• _Source texts of formatted documents_:
--*--

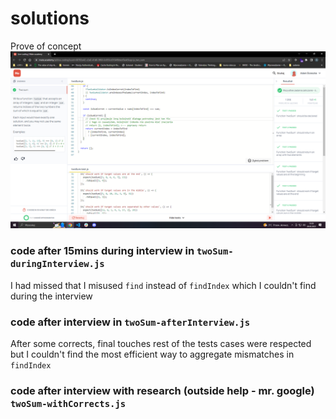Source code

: # solutions

Prove of concept
![Solution](./result-screen.png)

### code after 15mins during interview in `twoSum-duringInterview.js`

I had missed that I misused `find` instead of `findIndex` which I couldn't find during the interview

### code after interview in `twoSum-afterInterview.js`

After some corrects, final touches rest of the tests cases were respected but I couldn't find the most efficient way to aggregate mismatches in `findIndex`

### code after interview with research (outside help - mr. google) `twoSum-withCorrects.js`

--*--

When you print the entries, keep every line exactly as it is and drop the pictures.

Source code

: # solutions

Prove of concept
![Solution](./result-screen.png)

### code after 15mins during interview in `twoSum-duringInterview.js`

I had missed that I misused `find` instead of `findIndex` which I couldn't find during the interview

### code after interview in `twoSum-afterInterview.js`

After some corrects, final touches rest of the tests cases were respected but I couldn't find the most efficient way to aggregate mismatches in `findIndex`

### code after interview with research (outside help - mr. google) `twoSum-withCorrects.js`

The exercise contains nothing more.